▸ Problem description: Transcribe exactly the lines from the first line of the records through the line containing "## Part 3: How", and leave out every picture.

[Rendered images with source text]
+---+
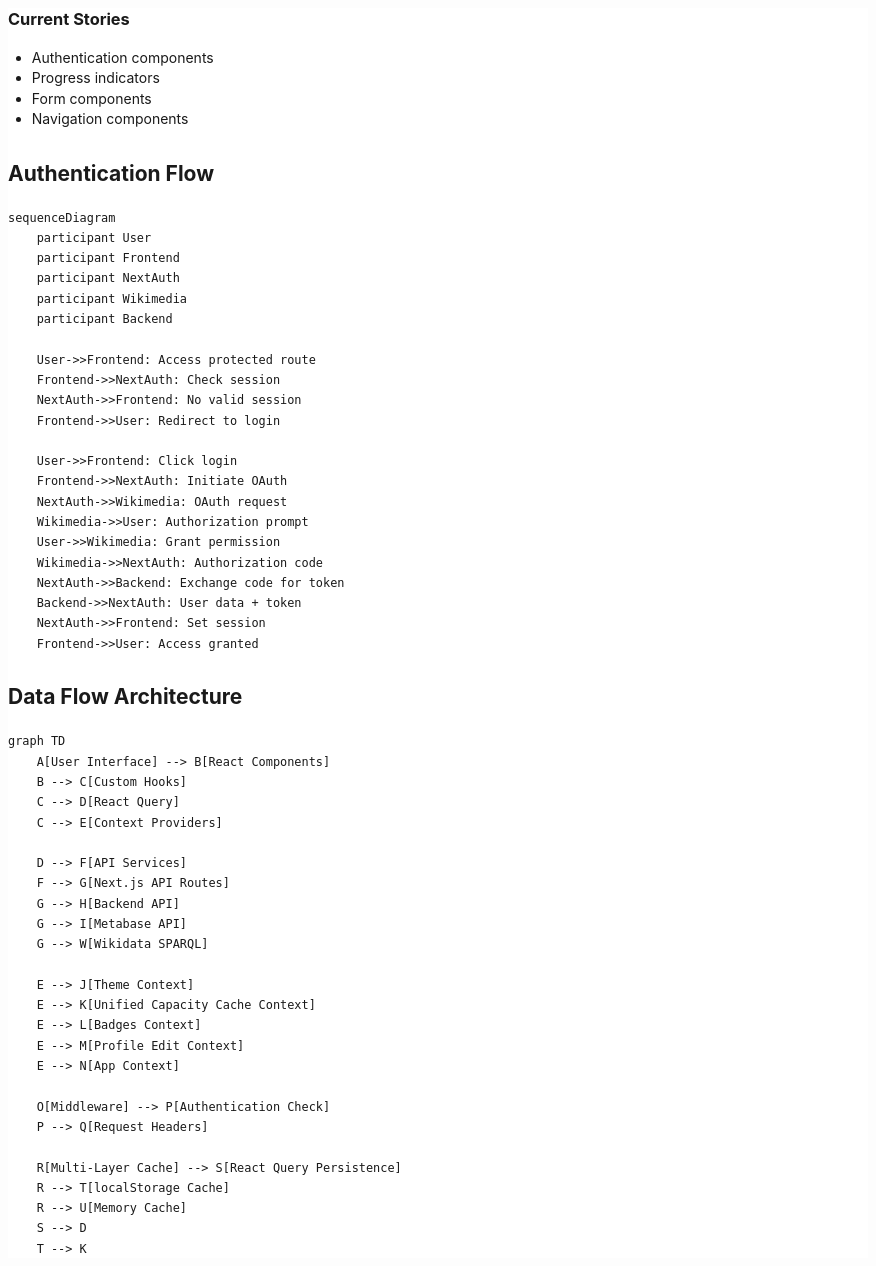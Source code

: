 ### Current Stories

- Authentication components
- Progress indicators
- Form components
- Navigation components

## Authentication Flow

```mermaid
sequenceDiagram
    participant User
    participant Frontend
    participant NextAuth
    participant Wikimedia
    participant Backend

    User->>Frontend: Access protected route
    Frontend->>NextAuth: Check session
    NextAuth->>Frontend: No valid session
    Frontend->>User: Redirect to login

    User->>Frontend: Click login
    Frontend->>NextAuth: Initiate OAuth
    NextAuth->>Wikimedia: OAuth request
    Wikimedia->>User: Authorization prompt
    User->>Wikimedia: Grant permission
    Wikimedia->>NextAuth: Authorization code
    NextAuth->>Backend: Exchange code for token
    Backend->>NextAuth: User data + token
    NextAuth->>Frontend: Set session
    Frontend->>User: Access granted
```

## Data Flow Architecture

```mermaid
graph TD
    A[User Interface] --> B[React Components]
    B --> C[Custom Hooks]
    C --> D[React Query]
    C --> E[Context Providers]

    D --> F[API Services]
    F --> G[Next.js API Routes]
    G --> H[Backend API]
    G --> I[Metabase API]
    G --> W[Wikidata SPARQL]

    E --> J[Theme Context]
    E --> K[Unified Capacity Cache Context]
    E --> L[Badges Context]
    E --> M[Profile Edit Context]
    E --> N[App Context]

    O[Middleware] --> P[Authentication Check]
    P --> Q[Request Headers]

    R[Multi-Layer Cache] --> S[React Query Persistence]
    R --> T[localStorage Cache]
    R --> U[Memory Cache]
    S --> D
    T --> K
```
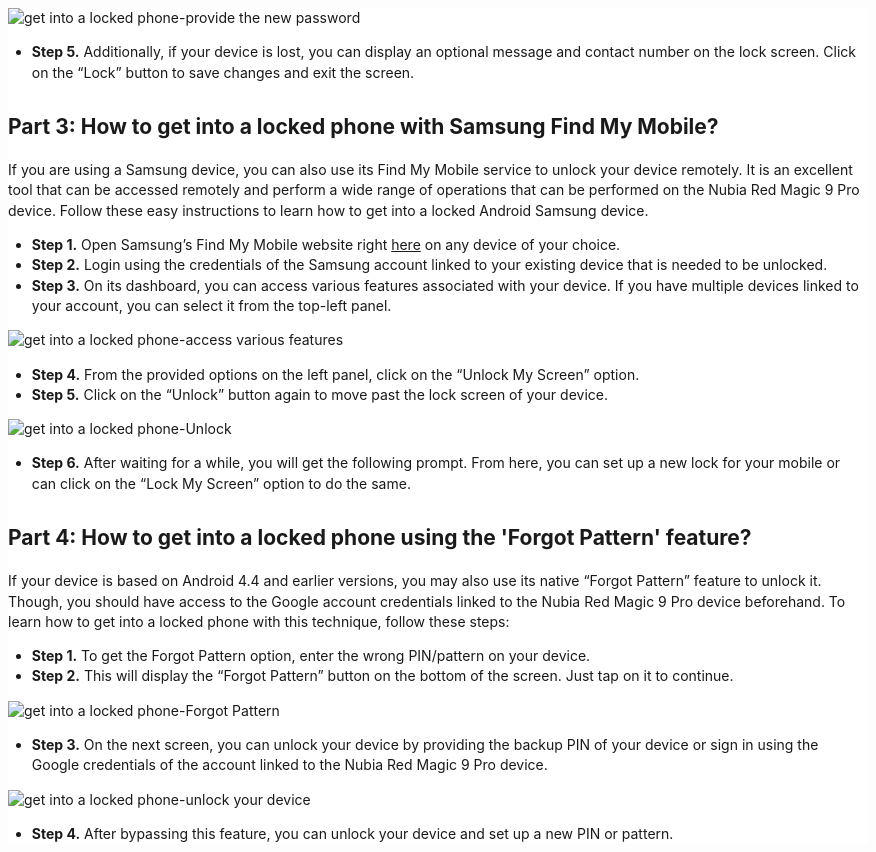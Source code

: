 ![get into a locked phone-provide the new password](https://images.wondershare.com/drfone/article/2017/10/15081758975970.jpg)

- **Step 5.** Additionally, if your device is lost, you can display an optional message and contact number on the lock screen. Click on the “Lock” button to save changes and exit the screen.

## Part 3: How to get into a locked phone with Samsung Find My Mobile?

If you are using a Samsung device, you can also use its Find My Mobile service to unlock your device remotely. It is an excellent tool that can be accessed remotely and perform a wide range of operations that can be performed on the Nubia Red Magic 9 Pro device. Follow these easy instructions to learn how to get into a locked Android Samsung device.

- **Step 1.** Open Samsung’s Find My Mobile website right [here](https://findmymobile.samsung.com/) on any device of your choice.
- **Step 2.** Login using the credentials of the Samsung account linked to your existing device that is needed to be unlocked.
- **Step 3.** On its dashboard, you can access various features associated with your device. If you have multiple devices linked to your account, you can select it from the top-left panel.

![get into a locked phone-access various features](https://images.wondershare.com/drfone/article/2017/10/15081759638999.jpg)

- **Step 4.** From the provided options on the left panel, click on the “Unlock My Screen” option.
- **Step 5.** Click on the “Unlock” button again to move past the lock screen of your device.

![get into a locked phone-Unlock](https://images.wondershare.com/drfone/article/2017/10/15081759851833.jpg)

- **Step 6.** After waiting for a while, you will get the following prompt. From here, you can set up a new lock for your mobile or can click on the “Lock My Screen” option to do the same.

## Part 4: How to get into a locked phone using the 'Forgot Pattern' feature?

If your device is based on Android 4.4 and earlier versions, you may also use its native “Forgot Pattern” feature to unlock it. Though, you should have access to the Google account credentials linked to the Nubia Red Magic 9 Pro device beforehand. To learn how to get into a locked phone with this technique, follow these steps:

- **Step 1.** To get the Forgot Pattern option, enter the wrong PIN/pattern on your device.
- **Step 2.** This will display the “Forgot Pattern” button on the bottom of the screen. Just tap on it to continue.

![get into a locked phone-Forgot Pattern](https://images.wondershare.com/drfone/article/2017/10/15081760134210.jpg)

- **Step 3.** On the next screen, you can unlock your device by providing the backup PIN of your device or sign in using the Google credentials of the account linked to the Nubia Red Magic 9 Pro device.

![get into a locked phone-unlock your device](https://images.wondershare.com/drfone/article/2017/10/15081760404056.jpg)

- **Step 4.** After bypassing this feature, you can unlock your device and set up a new PIN or pattern.
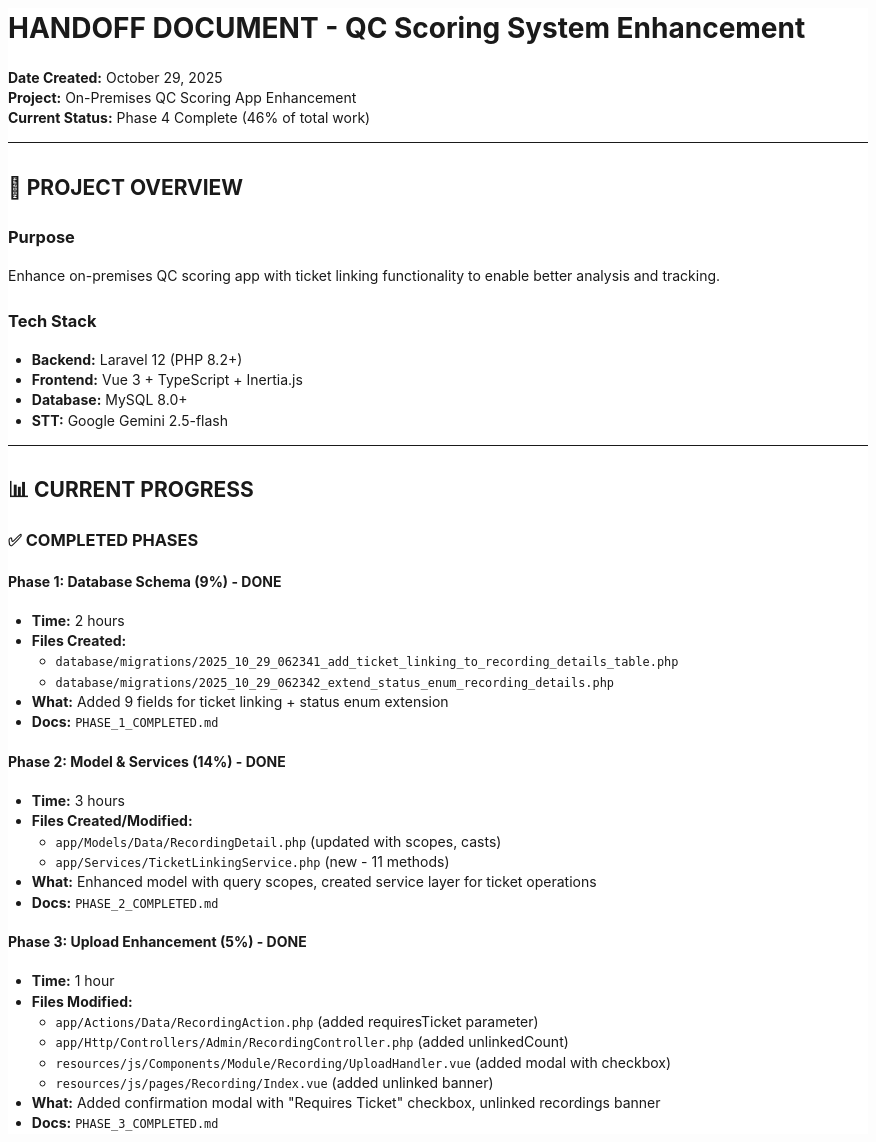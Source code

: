 # HANDOFF DOCUMENT - QC Scoring System Enhancement

**Date Created:** October 29, 2025  
**Project:** On-Premises QC Scoring App Enhancement  
**Current Status:** Phase 4 Complete (46% of total work)

---

## 🎯 PROJECT OVERVIEW

### Purpose
Enhance on-premises QC scoring app with ticket linking functionality to enable better analysis and tracking.

### Tech Stack
- **Backend:** Laravel 12 (PHP 8.2+)
- **Frontend:** Vue 3 + TypeScript + Inertia.js
- **Database:** MySQL 8.0+
- **STT:** Google Gemini 2.5-flash

---

## 📊 CURRENT PROGRESS

### ✅ COMPLETED PHASES

#### **Phase 1: Database Schema (9%) - DONE**
- **Time:** 2 hours
- **Files Created:**
  - `database/migrations/2025_10_29_062341_add_ticket_linking_to_recording_details_table.php`
  - `database/migrations/2025_10_29_062342_extend_status_enum_recording_details.php`
- **What:** Added 9 fields for ticket linking + status enum extension
- **Docs:** `PHASE_1_COMPLETED.md`

#### **Phase 2: Model & Services (14%) - DONE**
- **Time:** 3 hours
- **Files Created/Modified:**
  - `app/Models/Data/RecordingDetail.php` (updated with scopes, casts)
  - `app/Services/TicketLinkingService.php` (new - 11 methods)
- **What:** Enhanced model with query scopes, created service layer for ticket operations
- **Docs:** `PHASE_2_COMPLETED.md`

#### **Phase 3: Upload Enhancement (5%) - DONE**
- **Time:** 1 hour
- **Files Modified:**
  - `app/Actions/Data/RecordingAction.php` (added requiresTicket parameter)
  - `app/Http/Controllers/Admin/RecordingController.php` (added unlinkedCount)
  - `resources/js/Components/Module/Recording/UploadHandler.vue` (added modal with checkbox)
  - `resources/js/pages/Recording/Index.vue` (added unlinked banner)
- **What:** Added confirmation modal with "Requires Ticket" checkbox, unlinked recordings banner
- **Docs:** `PHASE_3_COMPLETED.md`
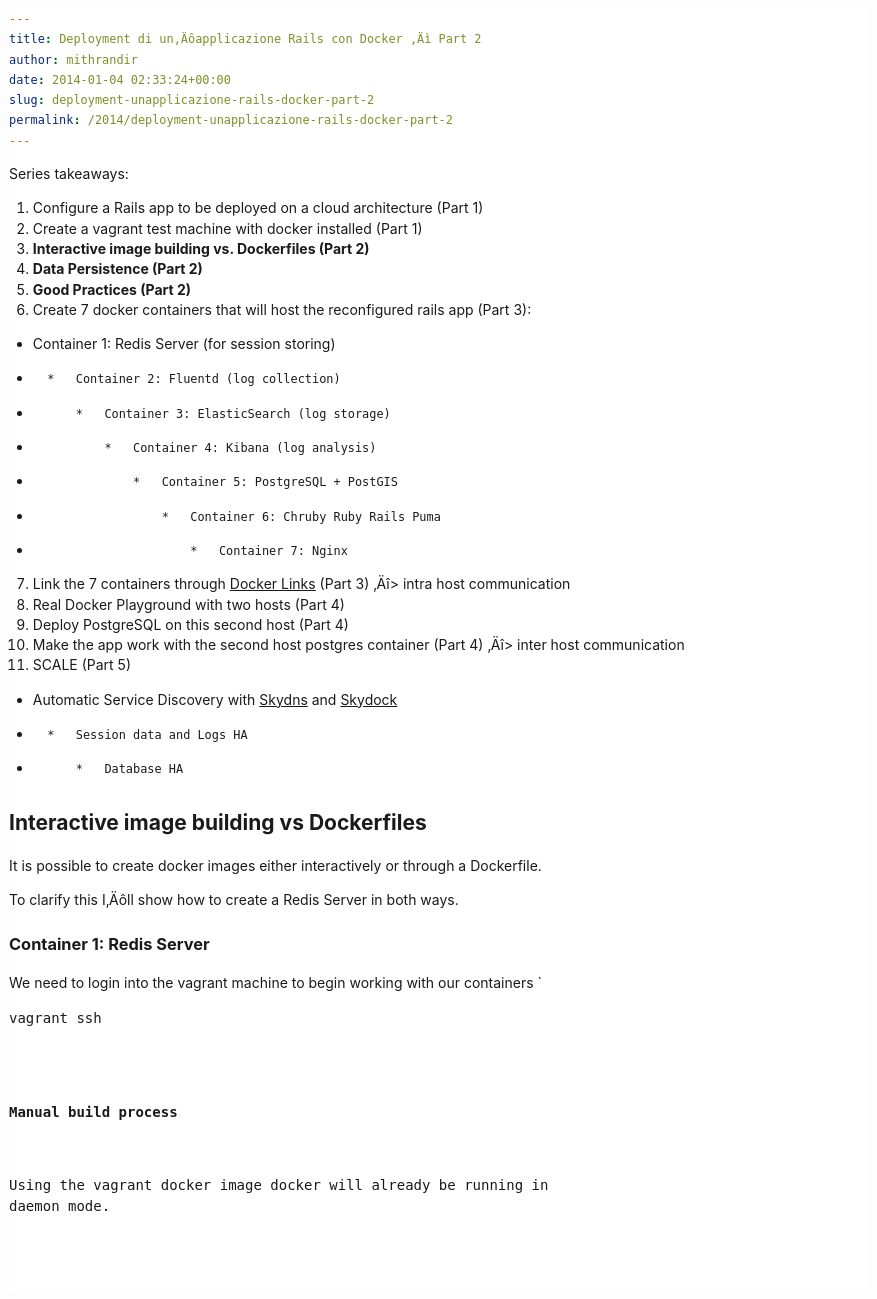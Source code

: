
 ```yaml
---
title: Deployment di un‚Äôapplicazione Rails con Docker ‚Äì Part 2
author: mithrandir
date: 2014-01-04 02:33:24+00:00
slug: deployment-unapplicazione-rails-docker-part-2
permalink: /2014/deployment-unapplicazione-rails-docker-part-2
---
```


Series takeaways:

  1.  Configure a Rails app to be deployed on a cloud architecture (Part 1)
  2.  Create a vagrant test machine with docker installed (Part 1)
  3.  **Interactive image building vs. Dockerfiles (Part 2)**
  4.  **Data Persistence (Part 2)**
  5.  **Good Practices (Part 2)**
  6.  Create 7 docker containers that will host the reconfigured rails app (Part 3):

  *   Container 1: Redis Server (for session storing)
  *       *   Container 2: Fluentd (log collection)
  *           *   Container 3: ElasticSearch (log storage)
  *               *   Container 4: Kibana (log analysis)
  *                   *   Container 5: PostgreSQL + PostGIS
  *                       *   Container 6: Chruby Ruby Rails Puma
  *                           *   Container 7: Nginx
  7.  Link the 7 containers through [Docker Links](http://blog.docker.io/tag/links/) (Part 3) ‚Äî&gt; intra host communication
  8.  Real Docker Playground with two hosts (Part 4)
9.  Deploy PostgreSQL on this second host (Part 4)
  10.  Make the app work with the second host postgres container (Part 4) ‚Äî&gt; inter host communication
11.  SCALE (Part 5)

  *   Automatic Service Discovery with [Skydns](https://github.com/skynetservices/skydns) and [Skydock](https://github.com/crosbymichael/skydock)
  *       *   Session data and Logs HA
  *           *   Database HA
## Interactive image building vs Dockerfiles

  It is possible to create docker images either interactively or through a Dockerfile.

  To clarify this I‚Äôll show how to create a Redis Server in both ways.

### Container 1: Redis Server

  We need to login into the vagrant machine to begin working with our containers
  `

  <pre><pre class="brush: bash; title: ; notranslate" title="">vagrant ssh</pre>

#### Manual build process

  Using the vagrant docker image docker will already be running in daemon mode.
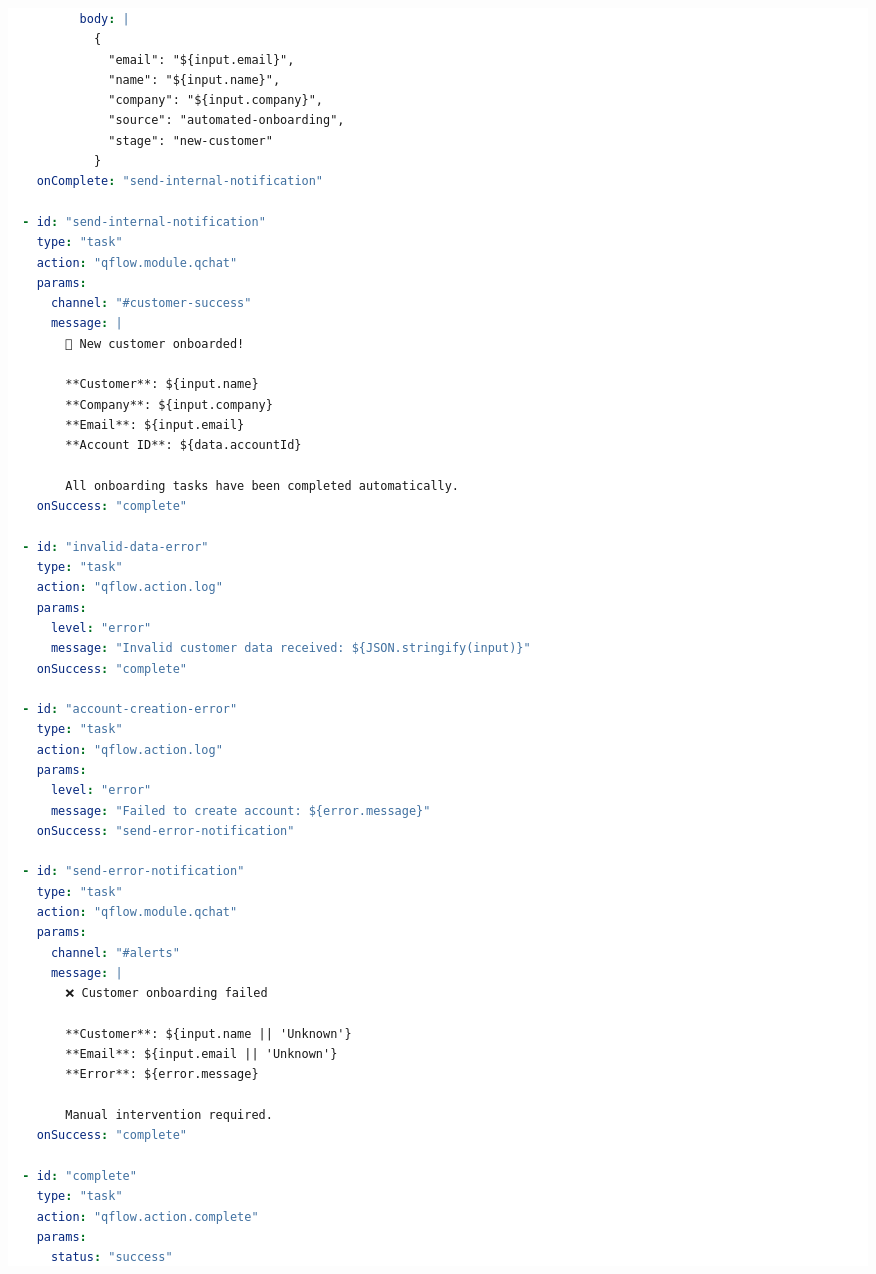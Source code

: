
 ```yaml
          body: |
            {
              "email": "${input.email}",
              "name": "${input.name}",
              "company": "${input.company}",
              "source": "automated-onboarding",
              "stage": "new-customer"
            }
    onComplete: "send-internal-notification"
  
  - id: "send-internal-notification"
    type: "task"
    action: "qflow.module.qchat"
    params:
      channel: "#customer-success"
      message: |
        🎉 New customer onboarded!
        
        **Customer**: ${input.name}
        **Company**: ${input.company}
        **Email**: ${input.email}
        **Account ID**: ${data.accountId}
        
        All onboarding tasks have been completed automatically.
    onSuccess: "complete"
  
  - id: "invalid-data-error"
    type: "task"
    action: "qflow.action.log"
    params:
      level: "error"
      message: "Invalid customer data received: ${JSON.stringify(input)}"
    onSuccess: "complete"
  
  - id: "account-creation-error"
    type: "task"
    action: "qflow.action.log"
    params:
      level: "error"
      message: "Failed to create account: ${error.message}"
    onSuccess: "send-error-notification"
  
  - id: "send-error-notification"
    type: "task"
    action: "qflow.module.qchat"
    params:
      channel: "#alerts"
      message: |
        ❌ Customer onboarding failed
        
        **Customer**: ${input.name || 'Unknown'}
        **Email**: ${input.email || 'Unknown'}
        **Error**: ${error.message}
        
        Manual intervention required.
    onSuccess: "complete"
  
  - id: "complete"
    type: "task"
    action: "qflow.action.complete"
    params:
      status: "success"

```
+---+
▸ Expected answer:
Source code

: ### Current Stories

- Authentication components
- Progress indicators
- Form components
- Navigation components

## Authentication Flow

```mermaid
sequenceDiagram
    participant User
    participant Frontend
    participant NextAuth
    participant Wikimedia
    participant Backend

    User->>Frontend: Access protected route
    Frontend->>NextAuth: Check session
    NextAuth->>Frontend: No valid session
    Frontend->>User: Redirect to login

    User->>Frontend: Click login
    Frontend->>NextAuth: Initiate OAuth
    NextAuth->>Wikimedia: OAuth request
    Wikimedia->>User: Authorization prompt
    User->>Wikimedia: Grant permission
    Wikimedia->>NextAuth: Authorization code
    NextAuth->>Backend: Exchange code for token
    Backend->>NextAuth: User data + token
    NextAuth->>Frontend: Set session
    Frontend->>User: Access granted
```

## Data Flow Architecture

```mermaid
graph TD
    A[User Interface] --> B[React Components]
    B --> C[Custom Hooks]
    C --> D[React Query]
    C --> E[Context Providers]

    D --> F[API Services]
    F --> G[Next.js API Routes]
    G --> H[Backend API]
    G --> I[Metabase API]
    G --> W[Wikidata SPARQL]

    E --> J[Theme Context]
    E --> K[Unified Capacity Cache Context]
    E --> L[Badges Context]
    E --> M[Profile Edit Context]
    E --> N[App Context]

    O[Middleware] --> P[Authentication Check]
    P --> Q[Request Headers]

    R[Multi-Layer Cache] --> S[React Query Persistence]
    R --> T[localStorage Cache]
    R --> U[Memory Cache]
    S --> D
    T --> K
```
Source code

: ![get into a locked phone-provide the new password](https://images.wondershare.com/drfone/article/2017/10/15081758975970.jpg)

- **Step 5.** Additionally, if your device is lost, you can display an optional message and contact number on the lock screen. Click on the “Lock” button to save changes and exit the screen.

## Part 3: How to get into a locked phone with Samsung Find My Mobile?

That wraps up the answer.